March 27, 2023 by Andrew Kurt 

As New York City reached its Silver Jubilee in 1923, one of the ways it celebrated 25 years since its formation as a greater city uniting the five boroughs was to have residents vote on the six people who had done the city the most good. Who made the Big Apple’s early honor list?

Might you have guessed Millicent Hearst, wife of the famous press baron? Nathan Straus, co-owner of Macy’s and Abraham & Straus department stores and renowned philanthropist? Another one of those recognized as a civic hero was the magnificent patron Archer Milton Huntington. Ever heard of him? Although his and other names in this select circle might not be household figures today, this towering figure of a century ago left a mark worth remembering.

Huntington (1870-1955) utilized the enormous fortune inherited from his father, railroad magnate Collis P. Huntington, to found or assist nearly two dozen institutions. With a vision, drive, and acquired knowledge far surpassing other patrons of the arts in the Gilded Age and beyond, in 1908 he established the museum of the Hispanic Society of America, of which the New York Times apperceived “there is nothing narrow or haphazard about its origin and purpose.”

Perched on the Audubon Terrace at Broadway and 155th Street when Manhattan was seeing expansion northward, it was joined with Huntington’s patronage by the American Numismatic Society, The American Geographical Society, and in 1922 and 1923, respectively, The Museum of the American Indian, Heye Foundation and the American Academy of Arts and Letters.

For several years he was president of the first two of these societies. An Atlas of public learning, he would hoist numerous other institutions, some in the city and some elsewhere including in Spain, where he heavily endowed the Casa de Cervantes and the Casa del Greco.

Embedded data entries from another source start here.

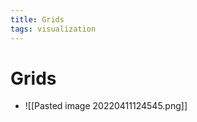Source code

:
 ```yaml
---
title: Grids
tags: visualization
---
```


# Grids
- ![[Pasted image 20220411124545.png]]
















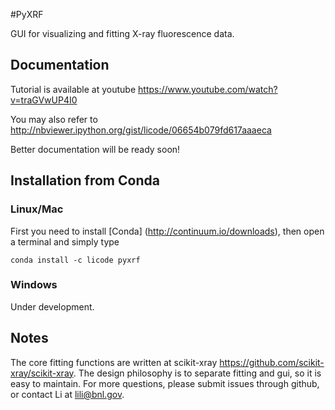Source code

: #PyXRF

GUI for visualizing and fitting X-ray fluorescence data.


## Documentation

Tutorial is available at youtube https://www.youtube.com/watch?v=traGVwUP4I0  

You may also refer to http://nbviewer.ipython.org/gist/licode/06654b079fd617aaaeca

Better documentation will be ready soon!


## Installation from Conda

### Linux/Mac
First you need to install [Conda] (http://continuum.io/downloads), then open a terminal and simply type

```
conda install -c licode pyxrf
```

### Windows
Under development.


## Notes

The core fitting functions are written at scikit-xray https://github.com/scikit-xray/scikit-xray.
The design philosophy is to separate fitting and gui, so it is easy to maintain.
For more questions, please submit issues through github, or contact Li at lili@bnl.gov.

First and foremost a library, the HSA made the richness of Spain and the Hispanic world available for study with thousands of manuscripts and early printed works – first editions of works by Cervantes and Lope de Vega, to name but two notables, not to mention other earliest printings from Mexico and elsewhere in Spanish America – in addition to facsimiles, reprints, and a vast array of modern studies.

Such an institution raised the scholarly access at a time when interest in Spain was just being kindled and foresaw the “closer approach between the North and South American peoples,” as the New York Times observed in a review at its opening. It’s still doing all that.

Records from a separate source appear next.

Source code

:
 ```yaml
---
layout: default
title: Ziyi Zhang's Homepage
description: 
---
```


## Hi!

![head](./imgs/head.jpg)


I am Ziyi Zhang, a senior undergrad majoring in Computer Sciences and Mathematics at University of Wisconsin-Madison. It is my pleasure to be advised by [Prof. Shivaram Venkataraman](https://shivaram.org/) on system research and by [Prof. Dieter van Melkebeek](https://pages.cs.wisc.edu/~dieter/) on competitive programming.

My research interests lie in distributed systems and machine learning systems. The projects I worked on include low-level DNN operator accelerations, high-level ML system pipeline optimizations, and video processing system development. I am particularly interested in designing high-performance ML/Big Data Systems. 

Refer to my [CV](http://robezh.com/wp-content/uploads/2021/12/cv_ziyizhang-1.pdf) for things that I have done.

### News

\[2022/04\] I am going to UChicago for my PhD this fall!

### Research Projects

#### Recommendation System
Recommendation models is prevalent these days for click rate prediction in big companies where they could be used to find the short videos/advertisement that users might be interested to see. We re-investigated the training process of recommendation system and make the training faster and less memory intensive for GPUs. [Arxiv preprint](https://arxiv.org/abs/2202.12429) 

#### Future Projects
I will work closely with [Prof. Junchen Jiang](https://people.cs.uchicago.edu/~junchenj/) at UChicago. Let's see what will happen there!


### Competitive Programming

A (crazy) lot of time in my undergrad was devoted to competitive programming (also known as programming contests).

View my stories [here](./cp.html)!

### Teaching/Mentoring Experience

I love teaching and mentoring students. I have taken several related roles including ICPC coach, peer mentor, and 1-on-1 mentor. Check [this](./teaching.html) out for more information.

By 1923 the HSA had on display paintings by Old Masters in Spain, among them Diego Velázquez’s compelling “Portrait of a Little Girl” (ca. 1640) and Antonio Moro’s (or Antonis Mor’s) magisterial “Duke of Alba” (1549); maps including Juan (Giovanni) Vespucci’s worldmap of 1526; a precious collection of Hispano-Muslim ceramics, lusterware, silks, rugs, and carved boxes; and ancient through early modern sculpture, wares, and coinage.

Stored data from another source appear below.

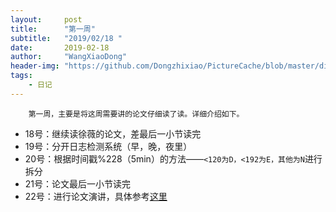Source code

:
 ```yaml
---
layout:     post
title:      "第一周"
subtitle:   "2019/02/18 "
date:       2019-02-18
author:     "WangXiaoDong"
header-img: "https://github.com/Dongzhixiao/PictureCache/blob/master/diaryPic/20190218.jpg?raw=true"
tags:
    - 日记
---
```



```
    第一周，主要是将这周需要讲的论文仔细读了读。详细介绍如下。
```

- 18号：继续读徐薇的论文，差最后一小节读完
- 19号：分开日志检测系统（早，晚，夜里）
- 20号：根据时间戳%228（5min）的方法——`<120为D，<192为E，其他为N`进行拆分
- 21号：论文最后一小节读完
- 22号：进行论文演讲，具体参考<a target="_blank" href="https://dongzhixiao.github.io/2019/02/22/online-detction/">这里</a>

The enterprising Huntington had even installed revolvable capsules that permitted the viewer to see both sides of the coins in their cases, normally not possible. Ingenuity in physical arrangement and lighting marked Huntington’s sense of maximizing space and creating an effective experience.

To gather his bountiful yield he had literally got into the dirt as well as working his way into the right social circles in Spain and judiciously putting book and art dealers into action. Specifically appointing women as curators and librarians, he stood apart from philanthropists of his day such as his cousin Henry E. Huntington of the famous library and art museum in California founded in 1919. Henry was actually emulating his younger relative in that enterprise, overcoming an earlier disdain for museum patronage.

A special exhibition in 1909 that quickly helped put the Hispanic Society in the spotlight was that of Joaquín Sorolla, a master of plein air impressionism whom Archer Huntington came upon while seeking out art in London. It could equally be said that Huntington put a new spotlight on Sorolla, until then hardly known in America.

On view for just a month, the exhibition drew close to 160,000 visitors, then a New York record. Bursting demand pushed closing hours to 11 pm. Soon Huntington commissioned Sorolla’s 12-foot tall murals labeled “Provinces of Spain” (1913-1919), also known as Vision of Spain, unfolding some 230 feet across the walls of the western wing and adding to the museum an astounding element when opened to the public in the mid-1920s.

Special exhibitions up to that time included one in 1911 of the De Forest Collection of Mexican pottery and another six years later of the famous tapestries and carpets from El Pardo Palace (Madrid), among whose eighteenth-century wall weavings from the Royal Manufactory were ten made from cartoons drawn up by Francisco de Goya. Never before had these items been removed from El Pardo.

South American historians above all must have been impressed two years later with a showing of two thousand original documents from Lima spanning from conquistadors to Peru’s wars of independence in the early nineteenth century, from the collection of Peruvian senator and antiquarian Jorge M. Corbacho.

Archer Huntington’s museums alone, even just the HSA, would merit recognition on the Silver Jubilee of New York City. But his contributions went much further. Already at twenty-seven years of age he had produced an outstanding three-volume manuscript printing – translation – notes of El Poema del Cid from the unique manuscript, in Madrid – quite a feat for a young man without formal education, instead relying on a singular focus and a preparation afforded by his means.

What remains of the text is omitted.